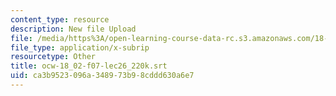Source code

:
 ```yaml
---
content_type: resource
description: New file Upload
file: /media/https%3A/open-learning-course-data-rc.s3.amazonaws.com/18-02sc-multivariable-calculus-fall-2010/ca3b9523096a348973b98cddd630a6e7_ocw-18_02-f07-lec26_220k.srt
file_type: application/x-subrip
resourcetype: Other
title: ocw-18_02-f07-lec26_220k.srt
uid: ca3b9523-096a-3489-73b9-8cddd630a6e7
---
```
^^^^
TASK ITEM – Exclude every picture and restate the listing word for word.

EXERCISE SOLUTION –
Source code

:
 ```yaml
---
content_type: resource
description: New file Upload
file: /media/https%3A/open-learning-course-data-rc.s3.amazonaws.com/18-02sc-multivariable-calculus-fall-2010/ca3b9523096a348973b98cddd630a6e7_ocw-18_02-f07-lec26_220k.srt
file_type: application/x-subrip
resourcetype: Other
title: ocw-18_02-f07-lec26_220k.srt
uid: ca3b9523-096a-3489-73b9-8cddd630a6e7
---
```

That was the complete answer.